*** Data supplied ***

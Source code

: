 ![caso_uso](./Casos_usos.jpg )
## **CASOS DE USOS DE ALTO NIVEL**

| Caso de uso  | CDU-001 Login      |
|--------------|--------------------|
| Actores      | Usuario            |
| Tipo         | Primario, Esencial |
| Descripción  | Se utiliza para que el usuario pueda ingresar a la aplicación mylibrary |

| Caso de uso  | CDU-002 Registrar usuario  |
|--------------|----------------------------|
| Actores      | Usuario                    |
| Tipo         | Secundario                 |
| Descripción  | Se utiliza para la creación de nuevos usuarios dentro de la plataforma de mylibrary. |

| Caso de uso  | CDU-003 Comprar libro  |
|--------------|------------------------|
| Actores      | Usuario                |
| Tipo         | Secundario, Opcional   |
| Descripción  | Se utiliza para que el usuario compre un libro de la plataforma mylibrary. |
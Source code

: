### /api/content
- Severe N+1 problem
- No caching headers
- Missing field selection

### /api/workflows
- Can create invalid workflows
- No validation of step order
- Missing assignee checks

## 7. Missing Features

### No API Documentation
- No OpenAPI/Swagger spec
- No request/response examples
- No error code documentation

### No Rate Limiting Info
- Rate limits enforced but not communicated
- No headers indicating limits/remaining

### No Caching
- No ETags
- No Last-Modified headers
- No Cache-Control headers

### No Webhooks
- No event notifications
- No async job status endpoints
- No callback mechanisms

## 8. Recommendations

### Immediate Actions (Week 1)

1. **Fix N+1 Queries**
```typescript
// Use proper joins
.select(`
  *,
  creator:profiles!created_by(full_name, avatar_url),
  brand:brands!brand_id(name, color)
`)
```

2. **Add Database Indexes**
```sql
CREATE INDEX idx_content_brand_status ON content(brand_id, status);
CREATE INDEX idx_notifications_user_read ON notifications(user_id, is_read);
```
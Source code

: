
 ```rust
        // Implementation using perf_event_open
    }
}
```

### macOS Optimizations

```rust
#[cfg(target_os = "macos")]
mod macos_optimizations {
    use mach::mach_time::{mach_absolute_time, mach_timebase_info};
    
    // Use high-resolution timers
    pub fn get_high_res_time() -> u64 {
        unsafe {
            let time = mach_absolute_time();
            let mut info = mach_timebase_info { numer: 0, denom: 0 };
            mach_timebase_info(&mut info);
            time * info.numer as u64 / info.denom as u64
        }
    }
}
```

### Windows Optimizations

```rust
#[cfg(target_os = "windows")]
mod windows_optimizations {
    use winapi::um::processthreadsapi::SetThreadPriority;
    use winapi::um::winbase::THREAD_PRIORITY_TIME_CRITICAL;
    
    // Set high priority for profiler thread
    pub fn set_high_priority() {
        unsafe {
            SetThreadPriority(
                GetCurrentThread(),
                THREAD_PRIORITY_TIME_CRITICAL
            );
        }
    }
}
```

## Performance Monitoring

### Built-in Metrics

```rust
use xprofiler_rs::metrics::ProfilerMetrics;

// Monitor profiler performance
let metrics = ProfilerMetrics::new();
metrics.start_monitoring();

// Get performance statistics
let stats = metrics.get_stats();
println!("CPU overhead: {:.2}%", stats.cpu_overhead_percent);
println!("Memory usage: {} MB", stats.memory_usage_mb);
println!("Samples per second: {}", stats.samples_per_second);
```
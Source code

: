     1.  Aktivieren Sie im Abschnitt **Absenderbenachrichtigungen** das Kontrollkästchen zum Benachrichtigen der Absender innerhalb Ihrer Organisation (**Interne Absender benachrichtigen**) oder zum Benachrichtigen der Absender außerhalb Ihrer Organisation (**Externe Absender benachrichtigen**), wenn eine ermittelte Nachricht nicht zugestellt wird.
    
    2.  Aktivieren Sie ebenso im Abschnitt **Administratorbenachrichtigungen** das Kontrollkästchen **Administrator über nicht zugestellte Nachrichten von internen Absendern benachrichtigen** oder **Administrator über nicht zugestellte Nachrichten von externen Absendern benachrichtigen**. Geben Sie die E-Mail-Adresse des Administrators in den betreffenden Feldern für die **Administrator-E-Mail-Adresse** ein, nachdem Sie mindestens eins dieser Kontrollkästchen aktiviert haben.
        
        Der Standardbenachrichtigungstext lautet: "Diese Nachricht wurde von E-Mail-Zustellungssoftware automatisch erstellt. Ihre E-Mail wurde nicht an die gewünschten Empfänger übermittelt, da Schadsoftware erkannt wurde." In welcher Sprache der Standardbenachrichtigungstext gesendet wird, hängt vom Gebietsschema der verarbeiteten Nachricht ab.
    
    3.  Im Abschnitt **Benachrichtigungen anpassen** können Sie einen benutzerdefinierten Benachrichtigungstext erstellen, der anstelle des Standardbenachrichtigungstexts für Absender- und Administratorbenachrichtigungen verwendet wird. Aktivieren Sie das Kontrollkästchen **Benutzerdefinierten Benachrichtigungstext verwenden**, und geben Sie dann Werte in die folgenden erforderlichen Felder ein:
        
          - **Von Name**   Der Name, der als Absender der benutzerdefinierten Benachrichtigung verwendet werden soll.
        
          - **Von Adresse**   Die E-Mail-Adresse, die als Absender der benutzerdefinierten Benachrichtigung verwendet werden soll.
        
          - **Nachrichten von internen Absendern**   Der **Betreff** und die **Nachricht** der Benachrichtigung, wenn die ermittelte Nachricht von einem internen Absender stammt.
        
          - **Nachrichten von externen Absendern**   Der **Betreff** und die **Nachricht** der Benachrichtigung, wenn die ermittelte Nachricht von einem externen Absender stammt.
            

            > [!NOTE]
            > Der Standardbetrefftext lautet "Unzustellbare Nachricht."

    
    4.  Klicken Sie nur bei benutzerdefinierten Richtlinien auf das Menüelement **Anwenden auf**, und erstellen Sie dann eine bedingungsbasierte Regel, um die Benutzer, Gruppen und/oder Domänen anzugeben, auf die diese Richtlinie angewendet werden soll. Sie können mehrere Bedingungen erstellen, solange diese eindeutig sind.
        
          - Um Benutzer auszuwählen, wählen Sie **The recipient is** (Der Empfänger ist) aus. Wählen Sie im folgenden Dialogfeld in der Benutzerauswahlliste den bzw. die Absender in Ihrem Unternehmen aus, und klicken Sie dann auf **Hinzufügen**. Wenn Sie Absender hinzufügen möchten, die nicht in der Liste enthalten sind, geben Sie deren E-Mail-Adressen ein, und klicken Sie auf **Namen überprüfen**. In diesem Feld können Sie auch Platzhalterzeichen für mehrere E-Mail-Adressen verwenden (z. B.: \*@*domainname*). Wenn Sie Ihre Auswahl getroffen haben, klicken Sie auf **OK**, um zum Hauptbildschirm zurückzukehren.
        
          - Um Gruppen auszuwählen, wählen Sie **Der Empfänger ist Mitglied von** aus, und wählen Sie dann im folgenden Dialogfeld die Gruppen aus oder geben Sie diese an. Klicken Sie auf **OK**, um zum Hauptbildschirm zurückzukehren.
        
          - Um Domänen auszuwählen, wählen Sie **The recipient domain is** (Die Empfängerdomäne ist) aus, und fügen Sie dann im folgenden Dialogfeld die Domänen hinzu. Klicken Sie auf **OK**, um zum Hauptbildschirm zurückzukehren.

*** End of Data supplied ***

Assignment >>
Extract exactly and only the lines above from the line containing "- **Nachrichten von externen" through the line containing "- Um Gruppen", both end lines included.

Result of this task >>
          - **Nachrichten von externen Absendern**   Der **Betreff** und die **Nachricht** der Benachrichtigung, wenn die ermittelte Nachricht von einem externen Absender stammt.
            

            > [!NOTE]
            > Der Standardbetrefftext lautet "Unzustellbare Nachricht."

    
    4.  Klicken Sie nur bei benutzerdefinierten Richtlinien auf das Menüelement **Anwenden auf**, und erstellen Sie dann eine bedingungsbasierte Regel, um die Benutzer, Gruppen und/oder Domänen anzugeben, auf die diese Richtlinie angewendet werden soll. Sie können mehrere Bedingungen erstellen, solange diese eindeutig sind.
        
          - Um Benutzer auszuwählen, wählen Sie **The recipient is** (Der Empfänger ist) aus. Wählen Sie im folgenden Dialogfeld in der Benutzerauswahlliste den bzw. die Absender in Ihrem Unternehmen aus, und klicken Sie dann auf **Hinzufügen**. Wenn Sie Absender hinzufügen möchten, die nicht in der Liste enthalten sind, geben Sie deren E-Mail-Adressen ein, und klicken Sie auf **Namen überprüfen**. In diesem Feld können Sie auch Platzhalterzeichen für mehrere E-Mail-Adressen verwenden (z. B.: \*@*domainname*). Wenn Sie Ihre Auswahl getroffen haben, klicken Sie auf **OK**, um zum Hauptbildschirm zurückzukehren.
        
          - Um Gruppen auszuwählen, wählen Sie **Der Empfänger ist Mitglied von** aus, und wählen Sie dann im folgenden Dialogfeld die Gruppen aus oder geben Sie diese an. Klicken Sie auf **OK**, um zum Hauptbildschirm zurückzukehren.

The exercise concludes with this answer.